(Dataset entries)
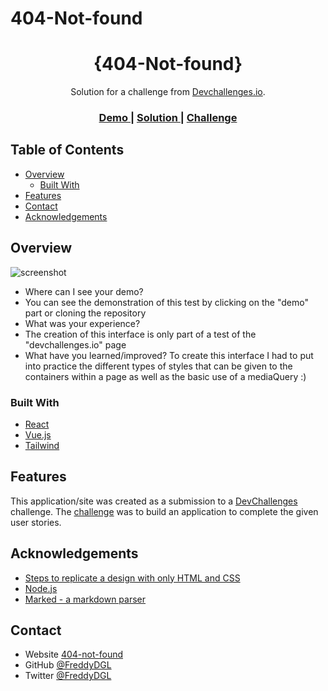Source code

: # 404-Not-found
<!-- Please update value in the {}  -->

<h1 align="center">{404-Not-found}</h1>

<div align="center">
   Solution for a challenge from  <a href="http://devchallenges.io" target="_blank">Devchallenges.io</a>.
</div>

<div align="center">
  <h3>
    <a href="https://interfas-404.web.app/">
      Demo
    </a>
    <span> | </span>
    <a href="https://github.com/FreddyDGL/404-Not-found.git">
      Solution
    </a>
    <span> | </span>
    <a href="https://devchallenges.io/challenges/wBunSb7FPrIepJZAg0sY">
      Challenge
    </a>
  </h3>
</div>

<!-- TABLE OF CONTENTS -->

## Table of Contents

- [Overview](#overview)
  - [Built With](#built-with)
- [Features](#features)
- [Contact](#contact)
- [Acknowledgements](#acknowledgements)

<!-- OVERVIEW -->

## Overview

![screenshot](https://user-images.githubusercontent.com/16707738/92399059-5716eb00-f132-11ea-8b14-bcacdc8ec97b.png)


- Where can I see your demo?
- You can see the demonstration of this test by clicking on the "demo" part or cloning the repository
- What was your experience?
- The creation of this interface is only part of a test of the "devchallenges.io" page
- What have you learned/improved?
To create this interface I had to put into practice the different types of styles that can be given to the containers within a page as well as the basic use of a mediaQuery
 :)

### Built With

<!-- This section should list any major frameworks that you built your project using. Here are a few examples.-->

- [React](https://reactjs.org/)
- [Vue.js](https://vuejs.org/)
- [Tailwind](https://tailwindcss.com/)

## Features

<!-- List the features of your application or follow the template. Don't share the figma file here :) -->

This application/site was created as a submission to a [DevChallenges](https://devchallenges.io/challenges) challenge. The [challenge](https://devchallenges.io/challenges/wBunSb7FPrIepJZAg0sY) was to build an application to complete the given user stories.


## Acknowledgements

<!-- This section should list any articles or add-ons/plugins that helps you to complete the project. This is optional but it will help you in the future. For exmpale -->

- [Steps to replicate a design with only HTML and CSS](https://devchallenges-blogs.web.app/how-to-replicate-design/)
- [Node.js](https://nodejs.org/)
- [Marked - a markdown parser](https://github.com/chjj/marked)

## Contact

- Website [404-not-found](https://interfas-404.web.app/)
- GitHub [@FreddyDGL](https://github.com/FreddyDGL/404-Not-found.git)
- Twitter [@FreddyDGL](https://x.com/ElTortugo3?t=wuClxboGsgDlbXMRSrDcmg&s=09)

WHAT TO WORK ON:
Which lines in the records above hold the string "FreddyDGL"? Copy each of them.

ANSWER TO THIS TASK:
    <a href="https://github.com/FreddyDGL/404-Not-found.git">
- GitHub [@FreddyDGL](https://github.com/FreddyDGL/404-Not-found.git)
- Twitter [@FreddyDGL](https://x.com/ElTortugo3?t=wuClxboGsgDlbXMRSrDcmg&s=09)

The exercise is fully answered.